Phase VII — Game Theory for Optimization & Robotics | Week 14 | 2.5 hours From payoff matrices to LP duality — a unified solver for any two-player game.

OKS Relevance

This week's tools model every multi-robot interaction as a game: intersection coordination (Day 92), charging station selection (Day 93), stochastic patrol (Day 94), fleet protocols (Day 95), adversarial planning (Day 96), and robust control via LP (Day 97). The complete solver below handles arbitrary $m \times n$ games — the computational backbone for game-theoretic fleet management.

Theory (45 min)

98.1 Concept Map

Normal Form Game (Day 92)
  ├── Dominance & IESDS ──→ simplify game
  ├── Pure Nash Equilibrium (Day 93)
  │     ├── Best response / underline method
  │     └── Pareto efficiency check
  ├── Mixed Nash Equilibrium (Day 94)
  │     ├── Indifference principle (2×2)
  │     └── Support enumeration (general)
  ├── Equilibrium Selection (Day 95)
  │     ├── Pareto dominance
  │     ├── Risk dominance
  │     └── Correlated equilibrium (LP)
  └── Zero-Sum Games (Days 96-97)
        ├── Saddle points
        ├── Minimax theorem
        └── LP formulation ←→ Duality

98.2 Key Formulas Summary

Concept Formula
Nash equilibrium $s_i^* \in BR_i(s_{-i}^*)$ for all $i$
Mixed NE (2×2) $p^* = \frac{h-g}{(e-g)-(f-h)}$ from $B$; $q^* = \frac{d-b}{(a-b)-(c-d)}$ from $A$
Maximin $\underline{v} = \max_i \min_j A_{ij}$
Minimax $\overline{v} = \min_j \max_i A_{ij}$
Minimax theorem $\max_p \min_q p^T A q = \min_q \max_p p^T A q = v^*$
Row player LP $\max v$ s.t. $A^T p \geq v \cdot \mathbf{1}$, $\sum p = 1$, $p \geq 0$
Risk dominance Compare Nash products of deviation losses
Correlated equilibrium LP: max welfare s.t. incentive constraints

98.3 Decision Tree: Solving a Two-Player Game

  1. Write the bimatrix $(A, B)$.
  2. Apply IESDS — remove dominated strategies.
  3. Check zero-sum: is $B = -A$? - Yes → find saddle points or solve via LP (Day 97). - No → continue.
  4. Find pure NE via underline method.
  5. Find mixed NE via indifference (2×2) or support enumeration (general).
  6. Multiple NE? Apply selection criteria (Pareto, risk dominance, CE).

Implementation (60 min)

Complete Game Solver

import numpy as np
from scipy.optimize import linprog
from itertools import combinations

class GameSolver:
    """Complete solver for two-player normal-form games."""

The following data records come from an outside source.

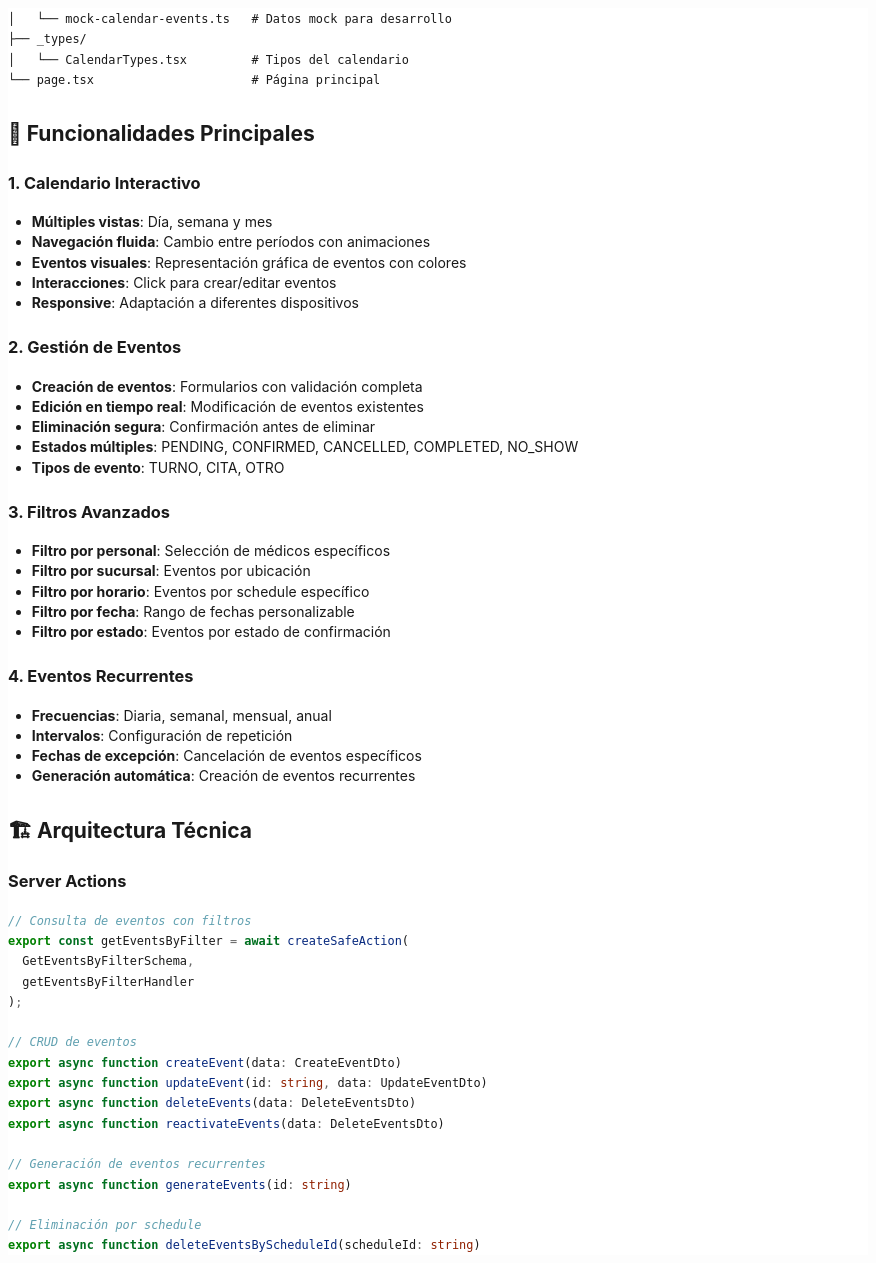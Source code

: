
 ```
│   └── mock-calendar-events.ts   # Datos mock para desarrollo
├── _types/
│   └── CalendarTypes.tsx         # Tipos del calendario
└── page.tsx                      # Página principal
```

## 🔧 Funcionalidades Principales

### **1. Calendario Interactivo**
- **Múltiples vistas**: Día, semana y mes
- **Navegación fluida**: Cambio entre períodos con animaciones
- **Eventos visuales**: Representación gráfica de eventos con colores
- **Interacciones**: Click para crear/editar eventos
- **Responsive**: Adaptación a diferentes dispositivos

### **2. Gestión de Eventos**
- **Creación de eventos**: Formularios con validación completa
- **Edición en tiempo real**: Modificación de eventos existentes
- **Eliminación segura**: Confirmación antes de eliminar
- **Estados múltiples**: PENDING, CONFIRMED, CANCELLED, COMPLETED, NO_SHOW
- **Tipos de evento**: TURNO, CITA, OTRO

### **3. Filtros Avanzados**
- **Filtro por personal**: Selección de médicos específicos
- **Filtro por sucursal**: Eventos por ubicación
- **Filtro por horario**: Eventos por schedule específico
- **Filtro por fecha**: Rango de fechas personalizable
- **Filtro por estado**: Eventos por estado de confirmación

### **4. Eventos Recurrentes**
- **Frecuencias**: Diaria, semanal, mensual, anual
- **Intervalos**: Configuración de repetición
- **Fechas de excepción**: Cancelación de eventos específicos
- **Generación automática**: Creación de eventos recurrentes

## 🏗️ Arquitectura Técnica

### **Server Actions**
```typescript
// Consulta de eventos con filtros
export const getEventsByFilter = await createSafeAction(
  GetEventsByFilterSchema,
  getEventsByFilterHandler
);

// CRUD de eventos
export async function createEvent(data: CreateEventDto)
export async function updateEvent(id: string, data: UpdateEventDto)
export async function deleteEvents(data: DeleteEventsDto)
export async function reactivateEvents(data: DeleteEventsDto)

// Generación de eventos recurrentes
export async function generateEvents(id: string)

// Eliminación por schedule
export async function deleteEventsByScheduleId(scheduleId: string)
```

    def __init__(self, A, B):
        self.A = np.array(A, dtype=float)
        self.B = np.array(B, dtype=float)
        self.m, self.n = self.A.shape

    def is_zero_sum(self, tol=1e-10):
        return np.allclose(self.A + self.B, 0, atol=tol)

    def iesds(self):
        """Iterated elimination of strictly dominated strategies."""
        rows, cols = list(range(self.m)), list(range(self.n))
        changed = True
        while changed:
            changed = False
            # Row player
            remove = []
            for i in rows:
                for i2 in rows:
                    if i == i2: continue
                    if np.all(self.A[i2, cols] > self.A[i, cols]):
                        remove.append(i); break
            for r in set(remove): rows.remove(r); changed = True
            # Column player
            remove = []
            for j in cols:
                for j2 in cols:
                    if j == j2: continue
                    r_idx = np.array(rows)
                    if np.all(self.B[r_idx, j2] > self.B[r_idx, j]):
                        remove.append(j); break
            for c in set(remove): cols.remove(c); changed = True
        return rows, cols

    def find_pure_nash(self):
        """Find all pure-strategy NE."""
        equilibria = []
        for i in range(self.m):
            for j in range(self.n):
                if (self.A[i, j] == np.max(self.A[:, j]) and
                    self.B[i, j] == np.max(self.B[i, :])):
                    equilibria.append((i, j))
        return equilibria

    def find_saddle_points(self):
        """For zero-sum games: find saddle points."""
        row_mins = np.min(self.A, axis=1)
        col_maxs = np.max(self.A, axis=0)
        return [(i, j) for i in range(self.m) for j in range(self.n)
                if self.A[i,j] == row_mins[i] and self.A[i,j] == col_maxs[j]]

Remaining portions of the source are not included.